The process is broken down into indexing and searching:

Indexing

  1. Defining the dictionary of the data set
  2. Index the dictionary by storing a unique prime number for each word in the dictionary
  3. Index the text records by storing the product of the prime numbers that make up each text record

Searching

  1. Fetch the unique prime number of the word to search for from the indexed dictionary
  2. Find the modulo of each indexed text record against the value of the indexed word being searched for
  3. If the modulo calculation equals 0, then the search word exists in that record

Example

Take the data set of text:

  • "black cat on mat",
  • "black hat for you",
  • "cat sat on you"

The dictionary of this data set is:

  • "black",
  • "cat",
  • "on",
  • "mat",
  • "hat",
  • "for",
  • "you",
  • "sat"

Now assign prime number to each word in dictionary:

  • "black": 2,
  • "cat" : 3,
  • "on" : 5,
  • "mat" : 7,
  • "hat" : 11,
  • "for" : 13,
  • "you" : 17,
  • "sat" : 19

Now turn each text record into the product of its prime numbers:

  • "black cat on mat" = "black(2) cat(3) on(5) mat(7)" = 2 x 3 x 5 x 7 = 210
  • "black hat for you" = black(2) hat(11) for(13) you(17) = 2 x 11 x 13 x 17 = 4862
  • "cat sat on you" = "cat(3) sat(19) on(5) you(17)" = 3 x 19 x 5 x 17 = 4845

Now the indexed data set is:

  • 210,
  • 4862,
  • 4845

Searching for a Single Word

To search for the word "sat"(prime equivalent 19) in the data set, we calculate the modulo of its equivalent prime across the data set and where the result is '0', the word exists within that text record:

  • 210 % 19 = 1 (not a factor)
  • 4862 % 19 = 17 (not a factor)
  • 4845 % 19 = 0 (is a factor "cat sat on you")

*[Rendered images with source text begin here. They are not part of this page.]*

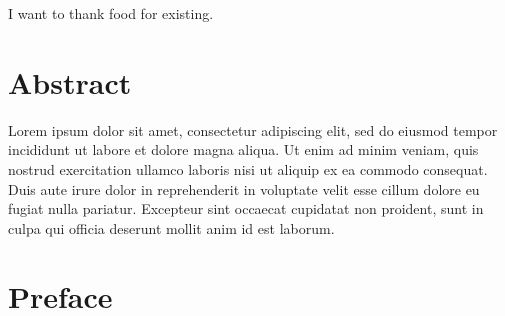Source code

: \documentclass[a4paper,11pt]{article}
\begin{document}
I want to thank food for existing.
\pagestyle{plain}
\setcounter{page}{1}    %

\newpage
\hypertarget{abstract}{%
\section*{Abstract}\label{abstract}}

Lorem ipsum dolor sit amet, consectetur adipiscing elit, sed do eiusmod tempor incididunt ut labore et dolore magna aliqua. Ut enim ad minim veniam, quis nostrud exercitation ullamco laboris nisi ut aliquip ex ea commodo consequat. Duis aute irure dolor in reprehenderit in voluptate velit esse cillum dolore eu fugiat nulla pariatur. Excepteur sint occaecat cupidatat non proident, sunt in culpa qui officia deserunt mollit anim id est laborum.

\newpage
\tableofcontents
\clearpage


\newpage
\listoffigures
{}

\newpage
\listoftables
{}

\newpage
\pagestyle{plain}       
\setcounter{page}{1}    %

\hypertarget{preface}{%
\section*{Preface}\label{preface}}
\end{document}

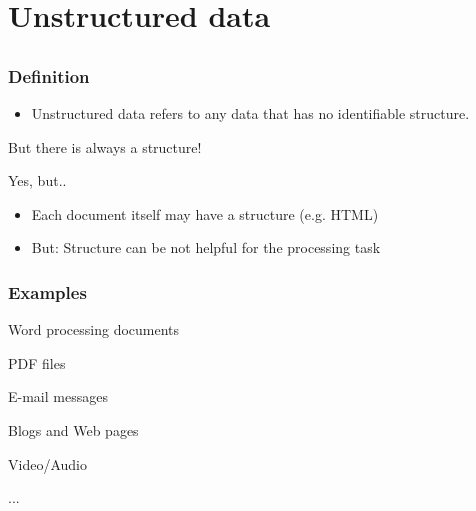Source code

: \documentclass{beamer}
\begin{document}
\section{Unstructured data}
\subsection*{}

\begin{frame}
	\frametitle{Definition}
		\begin{itemize}
			\item Unstructured data refers to any data that has no identifiable structure.
		\end{itemize}
\end{frame}


\begin{frame}
	\begin{center}
	\large But there is always a structure!
	\end{center}
\end{frame}

\begin{frame}{Yes, but..}
	\begin{itemize}
		\item Each document itself may have a structure (e.g. HTML)
		\item But: Structure can be not helpful for the processing task
	\end{itemize}

\end{frame}

\begin{frame}
	\frametitle{Examples}
	\begin{description}
		\item Word processing documents
		\item PDF files
		\item E-mail messages 
		\item Blogs and Web pages
		\item Video/Audio
		\item ...
	\end{description}
\end{frame}
\end{document}
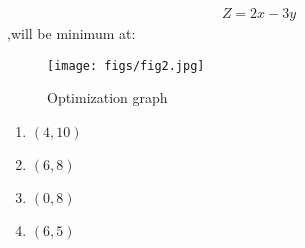 \documentclass{article}
\begin{document}
\begin{enumerate}
\begin{align}
	Z=2x-3y
\end{align}
		,will be minimum at:
\begin{figure}[h]
    \centering{}
     \texttt{[image: figs/fig2.jpg]}
	\caption{Optimization graph}
     \label{fig:23/2021/041}                       
\end{figure}
\begin{enumerate}
    \item $(4,10)$
    \item $(6,8)$
    \item $(0,8)$
    \item $(6,5)$
\end{enumerate}
    
\end{enumerate}
\end{document}
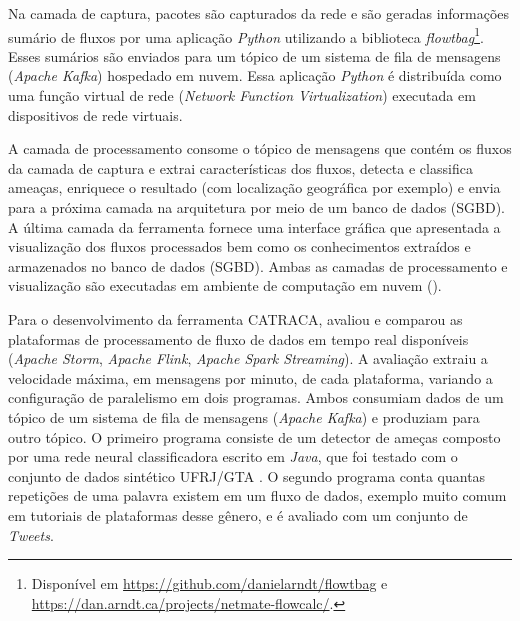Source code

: 

Na camada de captura, pacotes são capturados da rede e 
são geradas informações sumário de fluxos
por uma aplicação \emph{Python} utilizando a biblioteca \emph{flowtbag}\footnote{
    Disponível em \url{https://github.com/danielarndt/flowtbag} e
    \url{https://dan.arndt.ca/projects/netmate-flowcalc/}.
}.
Esses sumários são enviados para um tópico de um sistema de fila de mensagens
(\emph{Apache Kafka}) hospedado em nuvem.
Essa aplicação \emph{Python} é distribuída como uma função virtual de rede
(\emph{Network Function Virtualization}) executada em dispositivos de rede
virtuais.

A camada de processamento consome o tópico de mensagens que contém os fluxos
da camada de captura e extrai características dos fluxos, detecta e classifica ameaças,
enriquece o resultado (com localização geográfica por exemplo) e envia para a
próxima camada na arquitetura por meio de um banco de dados (SGBD).
A última camada da ferramenta fornece uma interface gráfica que apresentada a
visualização dos fluxos processados bem como os conhecimentos extraídos e
armazenados no banco de dados (SGBD).
Ambas as camadas de processamento e visualização são executadas em ambiente de
computação em nuvem (\cloud).

Para o desenvolvimento da ferramenta CATRACA,  avaliou e
comparou as plataformas de processamento de fluxo de dados em tempo real
disponíveis (\emph{Apache Storm}, \emph{Apache Flink}, \emph{Apache Spark Streaming}).
A avaliação extraiu a velocidade máxima, em mensagens por minuto,
de cada plataforma, variando a configuração de paralelismo
em dois programas.
Ambos consumiam dados de um tópico de um sistema de fila
de mensagens (\emph{Apache Kafka}) e produziam para outro tópico.
O primeiro programa consiste de um detector de ameças composto por
uma rede neural classificadora escrito em \emph{Java}, que foi testado
com o conjunto de dados sintético UFRJ/GTA \cite{Lopez2018}.
O segundo programa conta quantas repetições de uma palavra existem em um
fluxo de dados, exemplo muito comum em tutoriais de plataformas desse gênero,
e é avaliado com um conjunto de \emph{Tweets}.

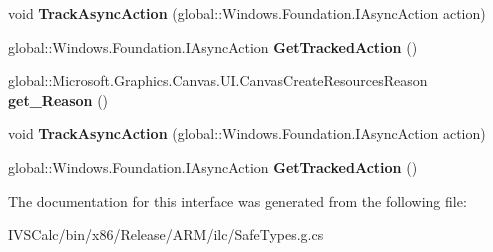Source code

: \begin{DoxyCompactItemize}
\mbox{\label{interface_microsoft_1_1_graphics_1_1_canvas_1_1_u_i_1_1_i_canvas_create_resources_event_args_ae461ac51300d37bcfbf7dc9a26b1cd3c}} 
void {\bfseries Track\+Async\+Action} (global\+::\+Windows.\+Foundation.\+I\+Async\+Action action)
\item 
\mbox{\label{interface_microsoft_1_1_graphics_1_1_canvas_1_1_u_i_1_1_i_canvas_create_resources_event_args_ad6d26af5db5c9cd3edb2cd291ff5c79f}} 
global\+::\+Windows.\+Foundation.\+I\+Async\+Action {\bfseries Get\+Tracked\+Action} ()
\item 
\mbox{\label{interface_microsoft_1_1_graphics_1_1_canvas_1_1_u_i_1_1_i_canvas_create_resources_event_args_ab4823024154414a76a2513719de582fd}} 
global\+::\+Microsoft.\+Graphics.\+Canvas.\+U\+I.\+Canvas\+Create\+Resources\+Reason {\bfseries get\+\_\+\+Reason} ()
\item 
\mbox{\label{interface_microsoft_1_1_graphics_1_1_canvas_1_1_u_i_1_1_i_canvas_create_resources_event_args_ae461ac51300d37bcfbf7dc9a26b1cd3c}} 
void {\bfseries Track\+Async\+Action} (global\+::\+Windows.\+Foundation.\+I\+Async\+Action action)
\item 
\mbox{\label{interface_microsoft_1_1_graphics_1_1_canvas_1_1_u_i_1_1_i_canvas_create_resources_event_args_ad6d26af5db5c9cd3edb2cd291ff5c79f}} 
global\+::\+Windows.\+Foundation.\+I\+Async\+Action {\bfseries Get\+Tracked\+Action} ()
\end{DoxyCompactItemize}


The documentation for this interface was generated from the following file\+:\begin{DoxyCompactItemize}
\item 
I\+V\+S\+Calc/bin/x86/\+Release/\+A\+R\+M/ilc/Safe\+Types.\+g.\+cs\end{DoxyCompactItemize}
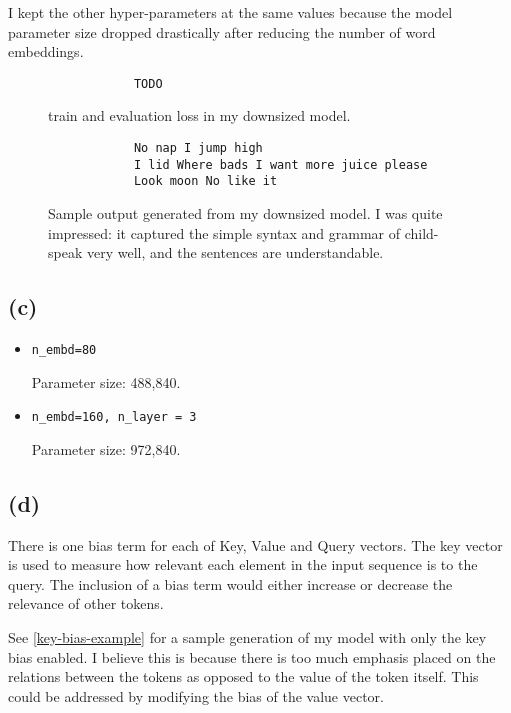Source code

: \documentclass{article}  %
\begin{document}
	I kept the other hyper-parameters at the same values because the model parameter size dropped drastically after reducing the number of word embeddings.
	
	\begin{figure}[H]
		\begin{verbatim}
			TODO
		\end{verbatim}
		\caption{train and evaluation loss in my downsized model.}
		\label{part-b-loss}
	\end{figure}
	
	\begin{figure}[H]
		\begin{verbatim}
			No nap I jump high
			I lid Where bads I want more juice please
			Look moon No like it
		\end{verbatim}
		\caption{Sample output generated from my downsized model. I was quite impressed: it captured the simple syntax and grammar of child-speak very well, and the sentences are understandable.}
	\end{figure}
	
	\subsection*{(c)}
	
	\begin{itemize}
		\item \verb|n_embd=80|
		
		Parameter size: 488,840.
		
		\item \verb|n_embd=160, n_layer = 3|
		
		Parameter size: 972,840.
	\end{itemize}
	
	\subsection*{(d)}
	
	There is one bias term for each of Key, Value and Query vectors.
	\newline\newline
	The key vector is used to measure how relevant each element in the input sequence is to the query. The inclusion of a bias term would either increase or decrease the relevance of other tokens.
	
	See \ref{key-bias-example} for a sample generation of my model with only the key bias enabled. I believe this is because there is too much emphasis placed on the relations between the tokens as opposed to the value of the token itself. This could be addressed by modifying the bias of the value vector.
	
\end{document}

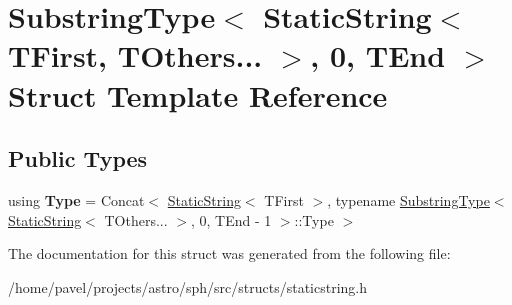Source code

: \hypertarget{structSubstringType_3_01StaticString_3_01TFirst_00_01TOthers_8_8_8_01_4_00_010_00_01TEnd_01_4}{}\section{Substring\+Type$<$ Static\+String$<$ T\+First, T\+Others... $>$, 0, T\+End $>$ Struct Template Reference}
\label{structSubstringType_3_01StaticString_3_01TFirst_00_01TOthers_8_8_8_01_4_00_010_00_01TEnd_01_4}
\subsection*{Public Types}
\begin{DoxyCompactItemize}
\item 
\hypertarget{structSubstringType_3_01StaticString_3_01TFirst_00_01TOthers_8_8_8_01_4_00_010_00_01TEnd_01_4_a6866d4b479425fa03fecfe4c851f9190}{}\label{structSubstringType_3_01StaticString_3_01TFirst_00_01TOthers_8_8_8_01_4_00_010_00_01TEnd_01_4_a6866d4b479425fa03fecfe4c851f9190} 
using {\bfseries Type} = Concat$<$ \hyperlink{structStaticString}{Static\+String}$<$ T\+First $>$, typename \hyperlink{structSubstringType}{Substring\+Type}$<$ \hyperlink{structStaticString}{Static\+String}$<$ T\+Others... $>$, 0, T\+End -\/ 1 $>$\+::Type $>$
\end{DoxyCompactItemize}


The documentation for this struct was generated from the following file\+:\begin{DoxyCompactItemize}
\item 
/home/pavel/projects/astro/sph/src/structs/staticstring.\+h\end{DoxyCompactItemize}
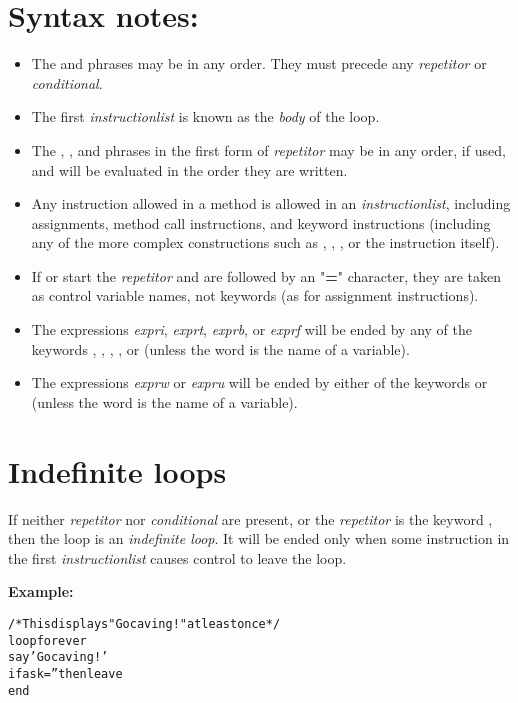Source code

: \section{Syntax notes:}
\begin{itemize}
\item 
The  and  phrases may be in any order.
They must precede any \emph{repetitor} or \emph{conditional}.
\item 
{}
The first \emph{instructionlist} is known as the \emph{body} of
the loop.
\item 
The , , and  phrases in the first form
of \emph{repetitor} may be in any order, if used, and will be
evaluated in the order they are written.
\item 
Any instruction allowed in a method is allowed in an
\emph{instructionlist}, including assignments, method call
instructions, and keyword instructions (including any of the more
complex constructions such as , , ,
or the  instruction itself).
\item 
If  or  start the \emph{repetitor} and
are followed by an "\textbf{=}" character, they are taken as
control variable names, not keywords (as for assignment instructions).
\item 
The expressions \emph{expri}, \emph{exprt}, \emph{exprb}, or
\emph{exprf} will be ended by any of the keywords ,
, , , or  (unless
the word is the name of a variable).
\item 
The expressions \emph{exprw} or \emph{expru} will be ended by
either of the keywords  or  (unless the
word is the name of a variable).
\end{itemize}
\section{Indefinite loops}
 If neither \emph{repetitor} nor \emph{conditional} are
present, or the \emph{repetitor} is the keyword ,
then the loop is an \emph{indefinite loop}.
It will be ended only when some instruction in the first
\emph{instructionlist} causes control to leave the loop.

\textbf{Example:}
\begin{alltt}
/* This displays "Go caving!" at least once */
loop forever
  say 'Go caving!'
  if ask='' then leave
  end
\end{alltt}
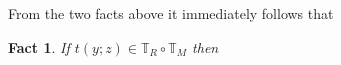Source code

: \documentclass[12pt,letterpaper,oneside,reqno]{amsart}
\theoremstyle{plain}
\newtheorem{fact}[theorem]{Fact}
\theoremstyle{remark}
\begin{document}
From the two facts above it immediately follows that

\begin{fact}\label{fact_termini2}
  If $t(y;z)\in \mathds{T}_R\circ\mathds{T}_M$ then 
  
  \hfill\qedsymbol
\end{fact}

  










  

  
  


 
\end{document}
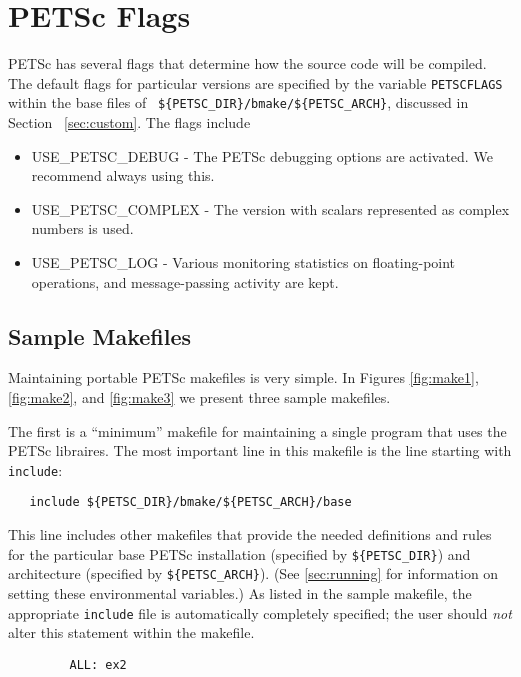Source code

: {\section{PETSc Flags}
\label{sec:makeflags}

PETSc has several flags that determine how the source code will be
compiled.  The default flags for particular versions are specified by
the variable {\tt PETSCFLAGS} within the base files of {\tt
\$\{PETSC\_DIR\}/bmake/\$\{PETSC\_ARCH\}}, discussed in Section
~\ref{sec:custom}.  The flags include
\begin{itemize}
\item USE\_PETSC\_DEBUG - The PETSc debugging options are activated. We 
      recommend always using this. 
\item USE\_PETSC\_COMPLEX - The version with scalars represented 
      as complex numbers is used. 
\item USE\_PETSC\_LOG - Various monitoring statistics on floating-point operations,
      and message-passing activity are kept. 
\end{itemize}

\subsection{Sample Makefiles}

Maintaining portable PETSc makefiles is very simple. In Figures
\ref{fig:make1}, \ref{fig:make2}, and \ref{fig:make3} we present three
sample makefiles.  

The first is a ``minimum'' makefile for maintaining
a single program that uses the PETSc libraires.
The most important line in this makefile is the line starting with {\tt include}:
\begin{verbatim}
   include ${PETSC_DIR}/bmake/${PETSC_ARCH}/base
\end{verbatim}
This line includes other makefiles that provide the needed definitions
and rules for the particular base PETSc installation (specified by
{\tt \$\{PETSC\_DIR\}}) and architecture (specified by
{\tt \$\{PETSC\_ARCH\}}).  (See \ref{sec:running} for information on
setting these environmental variables.)  As listed in the sample
makefile, the appropriate {\tt include} file is automatically
completely specified; the user should {\em not} alter this statement
within the makefile.

\begin{figure}[H]
{\small
\begin{verbatim}
   ALL: ex2


\end{verbatim}}
\end{figure}}
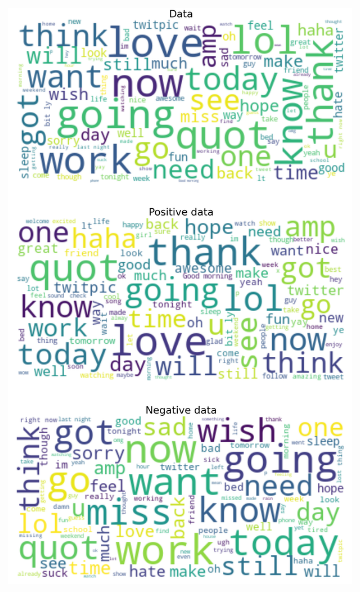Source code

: \documentclass{article}
\begin{document}
\begin{itemize}
\begin{figure}[H]
\centering
\captionsetup{justification=centering}
\begin{subfigure}[b]{0.24\textwidth}
\centering
\includegraphics[width=\textwidth]{chapter-06/section-01-01/01/visualization/1/wordcloud.png}
\end{subfigure}
\begin{subfigure}[b]{0.24\textwidth}
\centering

\end{subfigure}
\end{figure}
\end{itemize}
\end{document}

Another example, search for "you" (prime equivalent 17):

  • 210 % 17 = 6 (not a factor)
  • 4862 % 17 = 0 (is a factor "black hat for you")
  • 4845 % 17 = 0 (is a factor "cat sat on you")

Searching for Multiple Words

Because of the associative property of factors, to search for multiple words, you do the same as before except calculate the modulo using the product of the words that you are searching for:


Search for "you" and "cat"

"you"(17) x "cat"(3) = 51

  • 210 % 51 = 6 (not a factor)
  • 4862 % 51 = 17 (not a factor)
  • 4845 % 51 = 0 (is a factor "cat sat on you")

Search for "cat" and "on"

"cat"(3) x "on"(5) = 15

  • 210 % 15 = 0 (is a factor "black cat on mat")
  • 4862 % 15 = 2 (not a factor)
  • 4845 % 15 = 0 (is a factor "cat sat on you")

Search for "black", "hat" and "you"

"black"(2) x "hat"(11) x you(17) = 374

  • 210 % 374 = 210 (not a factor)
  • 4862 % 374 = 0 (is a factor "black hat for you")
  • 4845 % 374 = 231 (not a factor)

Performance vs 'numpy string find'

Normal string comparison entails performing compound character comparison for each character within a string which has a complexity of O(n) where n is the length of the string. After indexing: the prime factor approach only requires a single modulo operation per string record which has a complexity of O(1) which in turn results in faster searching across records as illustrated in the plot below of the search speed against the average length of documents in the data set.

The slight gradient in the prime factor plot can be attributed the Pythons implementation which uses arbitrary precision arithmetic to store the indexed document value.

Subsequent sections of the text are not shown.